En novembre 2014, l’OPEP (Organisation des Pays Exportateurs de Pétrole) décidait de ne pas réduire sa production malgré une offre mondiale excédentaire par rapport à la demande. Motif : en cas de marché excédentaire, c’est aux producteurs les moins compétitifs de sortir du jeu. Sont alors directement visés les pétroles de schiste américain et les sables bitumineux canadien.
Depuis, un bras de fer s’est engagé entre les États-Unis et l’OPEP, et chacun essaye d’expliquer régulièrement pourquoi il est en train de gagner le combat. Dernier exemple en date : on apprenait début juillet que 17 des 30 compagnies interrogées par Reuters avaient augmenté la couverture de leur production pétrolière. Ces opérations de « hedging », qui consistent à s’assurer un prix de vente pour sa production de pétrole future dès maintenant, permettent de s’assurer une visibilité sur les revenus à venir. Cela permettrait notamment d’obtenir davantage de financement et ainsi de pouvoir relancer sa production.
Cela pose néanmoins plusieurs questions. D’abord, celle de l’ampleur de la hausse de ces couvertures. Sur ce sujet, les informations sont rares. Et si le hedging est au plus haut de 1 an pour nombre d’entre elles, il ne faut pas oublier que la baisse continue des cours de l’or noir depuis 2014 n’avait pas incité les producteurs à se hedger pendant l’année 2015. L’effet de base que cela induit peut donc fausser la perception de l’ampleur des positions de couverture initiées en 2016. Avec une couverture annoncée de 55 millions de barils, pour une production de pétrole de schiste de l’ordre de 4,9 millions de barils par jour en 2015, l’assurance prise couvre une dizaine de jours de production, ce qui reste bien faible…
Se pose également la question du cours auquel ces couvertures ont été réalisées. Le dernier trimestre a vu les cours du pétrole osciller entre 35 et 50 dollars le baril.
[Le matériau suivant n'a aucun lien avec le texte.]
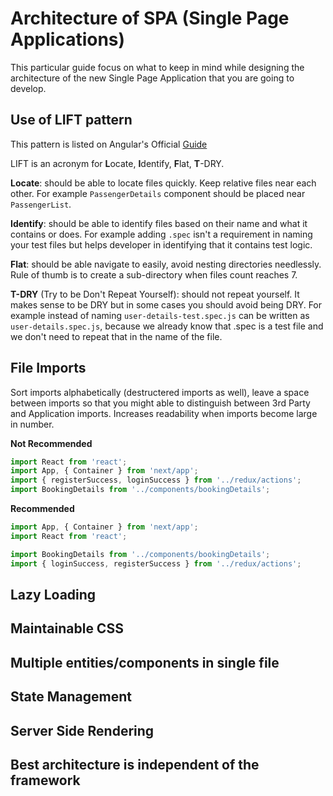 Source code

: # Architecture of SPA (Single Page Applications)

This particular guide focus on what to keep in mind while designing the architecture of the new Single Page Application that you are going to develop.

## Use of LIFT pattern

This pattern is listed on Angular's Official [Guide](https://angular.io/guide/styleguide#lift)

LIFT is an acronym for **L**ocate, **I**dentify, **F**lat, **T**-DRY.

**Locate**: should be able to locate files quickly. Keep relative files near each other. For example `PassengerDetails` component should be placed near `PassengerList`.

**Identify**: should be able to identify files based on their name and what it contains or does. For example adding `.spec` isn't a requirement in naming your test files but helps developer in identifying that it contains test logic.

**Flat**: should be able navigate to easily, avoid nesting directories needlessly. Rule of thumb is to create a sub-directory when files count reaches 7.

**T-DRY** (Try to be Don't Repeat Yourself): should not repeat yourself. It makes sense to be DRY but in some cases you should avoid being DRY. For example instead of naming `user-details-test.spec.js` can be written as `user-details.spec.js`, because we already know that .spec is a test file and we don't need to repeat that in the name of the file.

## File Imports
Sort imports alphabetically (destructered imports as well), leave a space between imports so that you might able to distinguish between 3rd Party and Application imports. Increases readability when imports become large in number.


**Not Recommended**
```js
import React from 'react';
import App, { Container } from 'next/app';
import { registerSuccess, loginSuccess } from '../redux/actions';
import BookingDetails from '../components/bookingDetails';
```

**Recommended**
```js
import App, { Container } from 'next/app';
import React from 'react';

import BookingDetails from '../components/bookingDetails';
import { loginSuccess, registerSuccess } from '../redux/actions';
```

## Lazy Loading

## Maintainable CSS

## Multiple entities/components in single file

## State Management

## Server Side Rendering

## Best architecture is independent of the framework

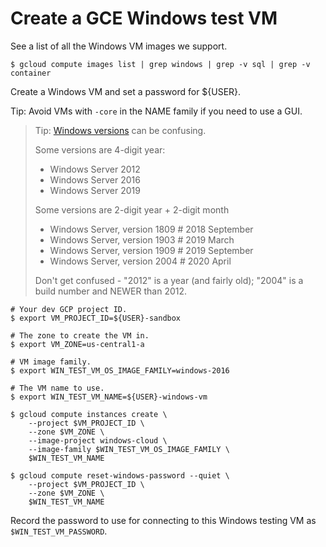 # Create a GCE Windows test VM

See a list of all the Windows VM images we support.

```shell
$ gcloud compute images list | grep windows | grep -v sql | grep -v container
```

Create a Windows VM and set a password for ${USER}.

Tip: Avoid VMs with `-core` in the NAME family if you need to use a GUI.

> Tip: [Windows versions](https://en.wikipedia.org/wiki/Windows_Server) can be
> confusing.
>
> Some versions are 4-digit year:
>
> *   Windows Server 2012
> *   Windows Server 2016
> *   Windows Server 2019
>
> Some versions are 2-digit year + 2-digit month
>
> *   Windows Server, version 1809 # 2018 September
> *   Windows Server, version 1903 # 2019 March
> *   Windows Server, version 1909 # 2019 September
> *   Windows Server, version 2004 # 2020 April
>
> Don't get confused - "2012" is a year (and fairly old); "2004" is a build
> number and NEWER than 2012.

```shell
# Your dev GCP project ID.
$ export VM_PROJECT_ID=${USER}-sandbox

# The zone to create the VM in.
$ export VM_ZONE=us-central1-a

# VM image family.
$ export WIN_TEST_VM_OS_IMAGE_FAMILY=windows-2016

# The VM name to use.
$ export WIN_TEST_VM_NAME=${USER}-windows-vm

$ gcloud compute instances create \
    --project $VM_PROJECT_ID \
    --zone $VM_ZONE \
    --image-project windows-cloud \
    --image-family $WIN_TEST_VM_OS_IMAGE_FAMILY \
    $WIN_TEST_VM_NAME

$ gcloud compute reset-windows-password --quiet \
    --project $VM_PROJECT_ID \
    --zone $VM_ZONE \
    $WIN_TEST_VM_NAME
```

Record the password to use for connecting to this Windows testing VM as
`$WIN_TEST_VM_PASSWORD`.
Cela signifie que beaucoup des positions initiées l’ont été, comme pour Marathon Oil ou Denbury Resources, autour des 40 $. S’il semble bien que certains gisements puissent être rentables à ce prix, cela reste malgré tout l’exception, les plus gros gisements restant à des prix supérieurs à 50, voire 60 $ le baril.
En effet, si les coûts de production restent une donnée très difficile à obtenir dans la guerre de communication que se livrent les différents acteurs du marché pétrolier, Wood Mackenzie, l’un des principaux consultants du secteur des matières premières, a publié récemment une étude qui pose question sur la réalité de la baisse des coûts de production opérationnels de l’industrie pétrolière. Si, au niveau mondial, les coûts de production ont bien été abaissés de 9 % l’an dernier, ce chiffre cache une grande disparité. Ainsi, si l’on enlève la Russie, dont la baisse des coûts provient notamment de la dépréciation du rouble, la réduction au niveau mondial n’est plus que de 4 %. Mais surtout, si l’on se concentre sur la production américaine « onshore », on constate que les coûts opérationnels sont, dans l’ensemble restés stables !
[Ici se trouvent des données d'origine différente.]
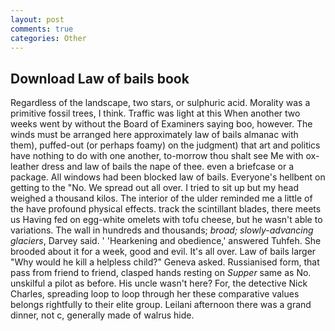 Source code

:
 ```yaml
---
layout: post
comments: true
categories: Other
---
```


## Download Law of bails book

Regardless of the landscape, two stars, or sulphuric acid. Morality was a primitive fossil trees, I think. Traffic was light at this When another two weeks went by without the Board of Examiners saying boo, however. The winds must be arranged here approximately law of bails almanac with them), puffed-out (or perhaps foamy) on the judgment) that art and politics have nothing to do with one another, to-morrow thou shalt see Me with ox-leather dress and law of bails the nape of thee. even a briefcase or a package. All windows had been blocked law of bails. Everyone's hellbent on getting to the 	"No. We spread out all over. I tried to sit up but my head weighed a thousand kilos. The interior of the ulder reminded me a little of the have profound physical effects. track the scintillant blades, there meets us Having fed on egg-white omelets with tofu cheese, but he wasn't able to variations. The wall in hundreds and thousands; _broad; slowly-advancing glaciers_, Darvey said. ' 'Hearkening and obedience,' answered Tuhfeh. She brooded about it for a week, good and evil. It's all over. Law of bails larger "Why would he kill a helpless child?" Geneva asked. Russianised form, that pass from friend to friend, clasped hands resting on _Supper_ same as No. unskilful a pilot as before. His uncle wasn't here? For, the detective Nick Charles, spreading loop to loop through her these comparative values belongs rightfully to their elite group. Leilani afternoon there was a grand dinner, not c, generally made of walrus hide. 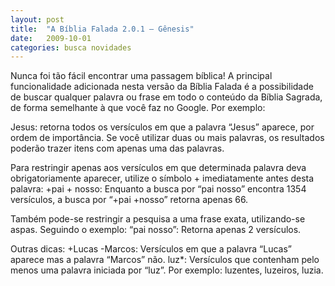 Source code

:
 ```yaml
---
layout: post
title:  "A Bíblia Falada 2.0.1 – Gênesis"
date:   2009-10-01
categories: busca novidades
---
```


Nunca foi tão fácil encontrar uma passagem bíblica! A principal funcionalidade adicionada nesta versão da Bíblia Falada é a possibilidade de buscar qualquer palavra ou frase em todo o conteúdo da Bíblia Sagrada, de forma semelhante à que você faz no Google. Por exemplo:

Jesus: retorna todos os versículos em que a palavra “Jesus” aparece, por ordem de importância. Se você utilizar duas ou mais palavras, os resultados poderão trazer itens com apenas uma das palavras.
<!--more-->
Para restringir apenas aos versículos em que determinada palavra deva obrigatoriamente aparecer, utilize o símbolo + imediatamente antes desta palavra:
+pai + nosso: Enquanto a busca por “pai nosso” encontra 1354 versículos, a busca por “+pai +nosso” retorna apenas 66.

Também pode-se restringir a pesquisa a uma frase exata, utilizando-se aspas. Seguindo o exemplo:
“pai nosso”: Retorna apenas 2 versículos.

Outras dicas:
+Lucas -Marcos: Versículos em que a palavra “Lucas” aparece mas a palavra “Marcos” não.
luz*: Versículos que contenham pelo menos uma palavra iniciada por “luz”. Por exemplo: luzentes, luzeiros, luzia.
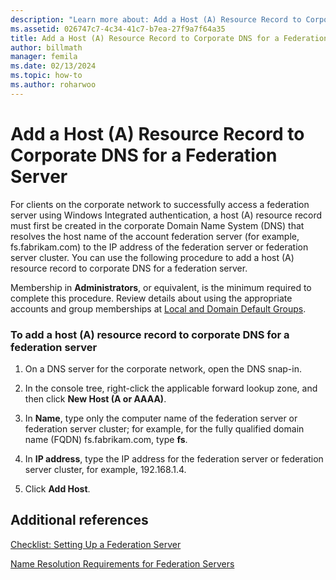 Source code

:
 ```yaml
---
description: "Learn more about: Add a Host (A) Resource Record to Corporate DNS for a Federation Server"
ms.assetid: 026747c7-4c34-41c7-b7ea-27f9a7f64a35
title: Add a Host (A) Resource Record to Corporate DNS for a Federation Server
author: billmath
manager: femila
ms.date: 02/13/2024
ms.topic: how-to
ms.author: roharwoo
---
```


# Add a Host (A) Resource Record to Corporate DNS for a Federation Server



For clients on the corporate network to successfully access a federation server using Windows Integrated authentication, a host \(A\) resource record must first be created in the corporate Domain Name System \(DNS\) that resolves the host name of the account federation server \(for example, fs.fabrikam.com\) to the IP address of the federation server or federation server cluster. You can use the following procedure to add a host \(A\) resource record to corporate DNS for a federation server.

Membership in **Administrators**, or equivalent, is the minimum required to complete this procedure.  Review details about using the appropriate accounts and group memberships at [Local and Domain Default Groups](/previous-versions/orphan-topics/ws.10/dd728026(v=ws.10)).

### To add a host \(A\) resource record to corporate DNS for a federation server

1.  On a DNS server for the corporate network, open the DNS snap\-in.

2.  In the console tree, right\-click the applicable forward lookup zone, and then click **New Host \(A or AAAA\)**.

3.  In **Name**, type only the computer name of the federation server or federation server cluster; for example, for the fully qualified domain name \(FQDN\) fs.fabrikam.com, type **fs**.

4.  In **IP address**, type the IP address for the federation server or federation server cluster, for example, 192.168.1.4.

5.  Click **Add Host**.

## Additional references
[Checklist: Setting Up a Federation Server](Checklist--Setting-Up-a-Federation-Server.md)

[Name Resolution Requirements for Federation Servers](/previous-versions/windows/it-pro/windows-server-2012-R2-and-2012/dd807055(v=ws.11))
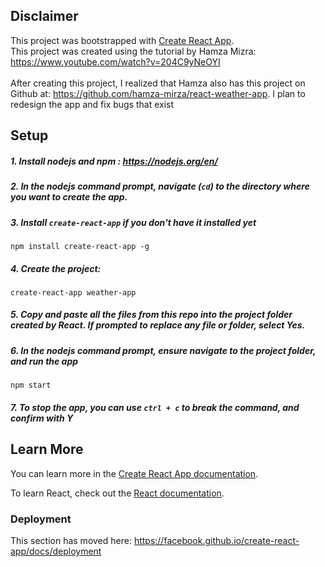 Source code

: ## Disclaimer
This project was bootstrapped with [Create React App](https://github.com/facebook/create-react-app). <br/>
This project was created using the tutorial by Hamza Mizra:  https://www.youtube.com/watch?v=204C9yNeOYI  <br/><br/>
After creating this project, I realized that Hamza also has this project on Github at: https://github.com/hamza-mirza/react-weather-app. I plan to redesign the app and fix bugs that exist 


## Setup
##### 1. Install nodejs and npm : https://nodejs.org/en/
##### 2. In the nodejs command prompt, navigate (`cd`) to the directory where you want to create the app.
##### 3. Install `create-react-app` if you don't have it installed yet 
```shell
npm install create-react-app -g
```
##### 4. Create the project:
```shell
create-react-app weather-app
```
##### 5. Copy and paste all the files from this repo into the project folder created by React. If prompted to replace any file or folder, select Yes. 

##### 6. In the nodejs command prompt, ensure navigate to the project folder, and run the app
```shell
npm start
```
##### 7. To stop the app, you can use `ctrl + c` to break the command, and confirm with Y


## Learn More

You can learn more in the [Create React App documentation](https://facebook.github.io/create-react-app/docs/getting-started).

To learn React, check out the [React documentation](https://reactjs.org/).

### Deployment

This section has moved here: https://facebook.github.io/create-react-app/docs/deployment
Variation des coûts de production entre 2014 et 2015 (par baril équivalent pétrole)
La réalité de la baisse des coûts dans le secteur des shale oil est indiscutable et a pu être obtenue grâce à la renégociation des contrats de service dès 2014. Mais cette baisse n’est sans doute pas à la hauteur de ce qu’essayent de nous faire croire les producteurs de schiste. Le problème est que si, comme l’indique le directeur de Schlumberger, l’essentiel de ces gains vient de la renégociation des contrats de services. Cela implique également qu’en cas de reprise de l’activité, le coût des services remontera rapidement. Peut-être même plus rapidement qu’il n’a baissé. En effet, au problème de retrouver de la main d’œuvre qualifiée malgré un taux de chômage faible outre-Atlantique, vient s’ajouter le fait que l’industrie pétrolière aborde un « tournant démographique ». La crise pétrolière qui a touché l’industrie dans les années 80 a éloigné toute une génération de ce secteur, laissant aujourd’hui un manque de main d’œuvre âgée de 30 à 50 ans, alors que les compagnies voient les « baby boomers » préparer leur départ en retraite.